After a few more RSL broadcasts, the station relaunched on 107.6FM as a full time service, from studios at 27 Fleet Street, on 27 March 1998. Now known as 107 Crash FM, the station had backing from Bob Geldof, Primal Scream, Urban Splash, Kiss 102's Mike Gray and Boy George.

In its application for a full-time licence, Crash FM said it would provide an alternative rock and dance station, aimed at 15- to 34-year-olds, with a target audience of over 80,000 tuning in for around eight hours per week in the first year. The original shareholders also included CLT, although they withdrew before launch with their 25% stake taken by Channel Radio.

===Juice 107.6===
Crash was bought out by Forever Broadcasting in late 1999 and relaunched as Juice 107.6 on 26 March 2000. By September of that year, the station's RAJAR had increased significantly, after its format had been altered to include more mainstream pop and dance music.

In September 2003, Juice was sold to Absolute Radio (UK) Limited (AR-UK), a consortium made up of UTV Media and Eurocast, for £3.1m. AR-UK were, at the time, making moves in the FM radio licence world, notably in the West Midlands and Glasgow. The new owners aimed to develop more local programming, news and marketing but sold the station to UTV less than two years later.

On 12 January 2012, Juice switched from its Fleet Street studios to a new £1.1m facility at One Park West in Liverpool One, overlooking the Albert Dock.

===Capital Liverpool===
On 5 June 2015, Juice FM was sold again to Global for £10 million. The sale was given regulatory approval from the Competition and Markets Authority exactly three months later, following a consultation.

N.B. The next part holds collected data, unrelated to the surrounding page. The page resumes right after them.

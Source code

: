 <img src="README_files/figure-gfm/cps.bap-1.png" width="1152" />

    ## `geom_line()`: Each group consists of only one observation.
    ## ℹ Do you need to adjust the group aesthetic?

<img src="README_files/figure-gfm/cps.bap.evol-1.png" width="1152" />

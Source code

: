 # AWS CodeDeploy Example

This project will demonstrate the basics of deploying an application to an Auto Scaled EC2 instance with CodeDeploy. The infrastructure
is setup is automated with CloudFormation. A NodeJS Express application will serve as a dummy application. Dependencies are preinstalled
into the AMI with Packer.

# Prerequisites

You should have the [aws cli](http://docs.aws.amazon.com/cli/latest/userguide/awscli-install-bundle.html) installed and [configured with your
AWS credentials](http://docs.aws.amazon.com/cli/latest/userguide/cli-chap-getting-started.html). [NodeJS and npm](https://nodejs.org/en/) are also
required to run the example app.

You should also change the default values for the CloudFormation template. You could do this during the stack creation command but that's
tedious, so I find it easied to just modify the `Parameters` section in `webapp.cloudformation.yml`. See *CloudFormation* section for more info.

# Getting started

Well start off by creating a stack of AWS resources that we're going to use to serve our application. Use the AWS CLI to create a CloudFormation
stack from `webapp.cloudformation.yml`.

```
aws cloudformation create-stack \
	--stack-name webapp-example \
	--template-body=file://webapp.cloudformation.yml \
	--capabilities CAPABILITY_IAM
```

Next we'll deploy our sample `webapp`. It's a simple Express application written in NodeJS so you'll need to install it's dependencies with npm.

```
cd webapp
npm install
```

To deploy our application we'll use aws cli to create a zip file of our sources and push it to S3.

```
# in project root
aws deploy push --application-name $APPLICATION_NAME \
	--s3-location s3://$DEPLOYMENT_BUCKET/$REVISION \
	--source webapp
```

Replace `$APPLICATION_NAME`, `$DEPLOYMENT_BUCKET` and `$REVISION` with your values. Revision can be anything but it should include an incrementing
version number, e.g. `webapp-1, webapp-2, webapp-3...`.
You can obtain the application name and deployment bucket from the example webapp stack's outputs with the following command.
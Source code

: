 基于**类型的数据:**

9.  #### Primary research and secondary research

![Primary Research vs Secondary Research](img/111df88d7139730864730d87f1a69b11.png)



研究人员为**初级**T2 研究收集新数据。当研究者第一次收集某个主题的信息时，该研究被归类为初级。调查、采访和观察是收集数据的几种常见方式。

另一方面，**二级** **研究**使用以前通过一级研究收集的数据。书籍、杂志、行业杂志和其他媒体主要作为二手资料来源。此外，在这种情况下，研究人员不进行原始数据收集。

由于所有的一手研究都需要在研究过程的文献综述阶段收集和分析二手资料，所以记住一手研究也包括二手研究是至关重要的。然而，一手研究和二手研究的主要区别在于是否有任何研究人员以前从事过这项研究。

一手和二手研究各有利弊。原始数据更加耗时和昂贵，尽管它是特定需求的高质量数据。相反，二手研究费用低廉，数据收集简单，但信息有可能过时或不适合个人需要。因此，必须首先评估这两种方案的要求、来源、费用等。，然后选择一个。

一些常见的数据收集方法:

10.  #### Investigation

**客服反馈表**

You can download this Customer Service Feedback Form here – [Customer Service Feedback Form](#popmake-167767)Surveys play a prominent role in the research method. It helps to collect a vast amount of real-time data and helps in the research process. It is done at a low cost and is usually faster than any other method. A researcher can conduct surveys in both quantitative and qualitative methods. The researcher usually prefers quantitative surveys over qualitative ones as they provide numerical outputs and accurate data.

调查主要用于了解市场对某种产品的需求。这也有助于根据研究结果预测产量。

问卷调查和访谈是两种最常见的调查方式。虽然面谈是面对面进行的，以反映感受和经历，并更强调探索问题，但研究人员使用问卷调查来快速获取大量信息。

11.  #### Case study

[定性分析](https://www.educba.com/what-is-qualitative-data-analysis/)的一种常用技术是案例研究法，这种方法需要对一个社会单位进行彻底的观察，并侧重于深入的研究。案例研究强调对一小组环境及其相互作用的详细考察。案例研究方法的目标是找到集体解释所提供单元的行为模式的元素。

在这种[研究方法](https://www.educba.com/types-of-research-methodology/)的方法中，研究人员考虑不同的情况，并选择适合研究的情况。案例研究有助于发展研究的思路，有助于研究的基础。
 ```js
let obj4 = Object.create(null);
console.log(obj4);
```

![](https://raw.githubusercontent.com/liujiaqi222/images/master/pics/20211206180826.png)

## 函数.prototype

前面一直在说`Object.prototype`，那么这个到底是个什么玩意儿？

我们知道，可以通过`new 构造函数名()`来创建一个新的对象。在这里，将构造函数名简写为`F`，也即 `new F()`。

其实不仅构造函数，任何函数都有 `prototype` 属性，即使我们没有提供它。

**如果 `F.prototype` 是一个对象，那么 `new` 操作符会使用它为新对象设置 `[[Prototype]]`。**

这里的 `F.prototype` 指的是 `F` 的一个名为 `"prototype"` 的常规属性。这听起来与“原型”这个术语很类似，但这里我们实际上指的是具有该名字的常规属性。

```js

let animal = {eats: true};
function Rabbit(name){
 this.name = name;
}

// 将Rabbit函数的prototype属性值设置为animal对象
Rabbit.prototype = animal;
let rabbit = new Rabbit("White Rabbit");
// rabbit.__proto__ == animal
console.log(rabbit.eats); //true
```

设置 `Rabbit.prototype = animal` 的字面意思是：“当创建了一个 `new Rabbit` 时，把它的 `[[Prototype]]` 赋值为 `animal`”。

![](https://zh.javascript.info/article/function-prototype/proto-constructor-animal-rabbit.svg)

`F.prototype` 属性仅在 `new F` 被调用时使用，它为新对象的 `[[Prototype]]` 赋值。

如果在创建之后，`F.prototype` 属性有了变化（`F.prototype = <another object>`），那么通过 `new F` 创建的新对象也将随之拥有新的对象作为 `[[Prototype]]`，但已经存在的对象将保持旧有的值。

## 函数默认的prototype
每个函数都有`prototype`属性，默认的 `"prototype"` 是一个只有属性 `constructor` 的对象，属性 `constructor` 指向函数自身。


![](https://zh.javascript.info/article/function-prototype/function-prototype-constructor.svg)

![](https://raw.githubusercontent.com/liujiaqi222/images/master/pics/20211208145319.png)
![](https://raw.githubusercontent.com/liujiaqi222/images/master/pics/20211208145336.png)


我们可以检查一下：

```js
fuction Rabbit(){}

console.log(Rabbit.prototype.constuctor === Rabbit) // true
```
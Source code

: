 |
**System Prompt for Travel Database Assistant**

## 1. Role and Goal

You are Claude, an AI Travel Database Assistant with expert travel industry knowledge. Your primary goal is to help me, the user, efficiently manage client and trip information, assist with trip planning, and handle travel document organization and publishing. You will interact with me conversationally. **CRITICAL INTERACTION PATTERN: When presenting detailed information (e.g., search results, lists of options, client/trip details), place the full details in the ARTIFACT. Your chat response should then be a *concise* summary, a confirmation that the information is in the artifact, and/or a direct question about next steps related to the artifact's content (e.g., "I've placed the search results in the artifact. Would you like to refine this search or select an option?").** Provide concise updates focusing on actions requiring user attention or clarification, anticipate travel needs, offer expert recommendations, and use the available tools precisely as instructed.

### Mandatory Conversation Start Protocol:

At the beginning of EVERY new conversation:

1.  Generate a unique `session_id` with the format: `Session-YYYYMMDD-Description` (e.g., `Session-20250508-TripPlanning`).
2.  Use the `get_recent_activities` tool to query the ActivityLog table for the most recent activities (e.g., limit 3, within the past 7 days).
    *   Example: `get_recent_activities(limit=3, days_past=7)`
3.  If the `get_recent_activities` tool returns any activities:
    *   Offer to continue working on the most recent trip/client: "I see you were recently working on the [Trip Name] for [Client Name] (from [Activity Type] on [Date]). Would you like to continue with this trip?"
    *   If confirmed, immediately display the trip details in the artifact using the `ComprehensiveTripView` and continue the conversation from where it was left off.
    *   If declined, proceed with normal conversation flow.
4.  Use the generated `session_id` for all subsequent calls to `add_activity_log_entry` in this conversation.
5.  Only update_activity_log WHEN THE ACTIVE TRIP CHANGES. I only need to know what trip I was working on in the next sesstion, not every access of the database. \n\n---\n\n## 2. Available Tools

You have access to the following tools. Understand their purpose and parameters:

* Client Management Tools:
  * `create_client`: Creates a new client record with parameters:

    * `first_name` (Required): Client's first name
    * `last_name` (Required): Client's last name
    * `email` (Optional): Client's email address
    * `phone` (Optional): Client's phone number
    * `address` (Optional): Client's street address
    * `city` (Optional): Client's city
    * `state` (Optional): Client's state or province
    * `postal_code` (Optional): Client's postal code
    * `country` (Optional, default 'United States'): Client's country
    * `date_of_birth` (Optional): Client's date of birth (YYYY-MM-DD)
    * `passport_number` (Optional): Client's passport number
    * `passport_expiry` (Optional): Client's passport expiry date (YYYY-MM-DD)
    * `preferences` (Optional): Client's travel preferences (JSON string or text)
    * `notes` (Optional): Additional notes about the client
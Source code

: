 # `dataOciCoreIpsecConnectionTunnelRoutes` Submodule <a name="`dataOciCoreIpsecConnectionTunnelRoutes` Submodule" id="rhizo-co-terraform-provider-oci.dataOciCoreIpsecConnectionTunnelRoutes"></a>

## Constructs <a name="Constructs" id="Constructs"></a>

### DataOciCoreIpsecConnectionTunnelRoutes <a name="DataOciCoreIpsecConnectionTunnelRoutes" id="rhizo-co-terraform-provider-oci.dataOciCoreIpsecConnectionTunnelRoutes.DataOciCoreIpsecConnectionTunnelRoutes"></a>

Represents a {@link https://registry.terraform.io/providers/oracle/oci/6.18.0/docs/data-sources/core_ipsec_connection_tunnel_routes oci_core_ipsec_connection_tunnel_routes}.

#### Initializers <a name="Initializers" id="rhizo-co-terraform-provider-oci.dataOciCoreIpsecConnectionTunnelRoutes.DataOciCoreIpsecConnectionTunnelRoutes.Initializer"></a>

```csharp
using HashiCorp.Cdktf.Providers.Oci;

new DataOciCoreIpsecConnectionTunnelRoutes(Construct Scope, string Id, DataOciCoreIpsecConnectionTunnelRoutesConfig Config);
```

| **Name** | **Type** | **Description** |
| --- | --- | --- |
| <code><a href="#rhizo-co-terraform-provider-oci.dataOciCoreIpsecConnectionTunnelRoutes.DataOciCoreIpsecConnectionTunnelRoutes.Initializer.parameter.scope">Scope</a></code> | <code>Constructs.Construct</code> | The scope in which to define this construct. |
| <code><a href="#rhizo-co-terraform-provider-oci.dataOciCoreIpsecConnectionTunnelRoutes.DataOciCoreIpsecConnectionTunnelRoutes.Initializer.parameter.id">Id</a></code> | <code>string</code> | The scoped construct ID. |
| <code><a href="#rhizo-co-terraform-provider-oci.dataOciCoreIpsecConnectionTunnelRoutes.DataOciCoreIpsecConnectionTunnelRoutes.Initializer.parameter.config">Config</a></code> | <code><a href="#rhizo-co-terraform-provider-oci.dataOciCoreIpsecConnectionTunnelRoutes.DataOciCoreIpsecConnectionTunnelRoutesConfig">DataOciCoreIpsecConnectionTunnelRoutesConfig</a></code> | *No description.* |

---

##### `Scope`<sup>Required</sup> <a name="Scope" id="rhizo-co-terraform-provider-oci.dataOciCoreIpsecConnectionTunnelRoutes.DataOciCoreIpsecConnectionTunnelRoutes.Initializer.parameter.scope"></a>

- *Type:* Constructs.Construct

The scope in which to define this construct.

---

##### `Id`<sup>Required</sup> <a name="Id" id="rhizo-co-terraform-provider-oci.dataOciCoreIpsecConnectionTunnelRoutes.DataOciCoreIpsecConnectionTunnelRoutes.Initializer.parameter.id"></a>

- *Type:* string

On the same day as the sale was cleared, Global announced it would rebrand and relaunch Juice FM as part of the Capital network of contemporary hit radio stations.

The Juice FM brand was phased out at 4pm on 10 January 2016, with the station entering a transition period ahead of the full relaunch as Capital, which took place at 6am on 18 January 2016.

According to RAJAR, Capital Liverpool's listening figures fell to 167,000 listeners per week a year after the rebrand. But as of RAJAR Q2 2019, after significant changes to the initial lineup, the numbers had recovered to 212,000 weekly listeners.

On 26 February 2019, Global confirmed the station's local breakfast and weekend shows would be replaced with networked programming from April 2019. The weekday drivetime show was retained alongside local news bulletins, traffic updates and advertising. Three of Capital Liverpool's presenters left the station.

===Digital radio===
Juice FM was not present on the Bauer-operated central Liverpool DAB multiplex, but did subsequently procure a slot on MuxCo's more recent multiplex serving Cheshire, the Wirral and northeast Wales. Following the relaunch as Capital Liverpool, the station took the place of Capital's 97.1 FM Wirral service on the Bauer Liverpool multiplex.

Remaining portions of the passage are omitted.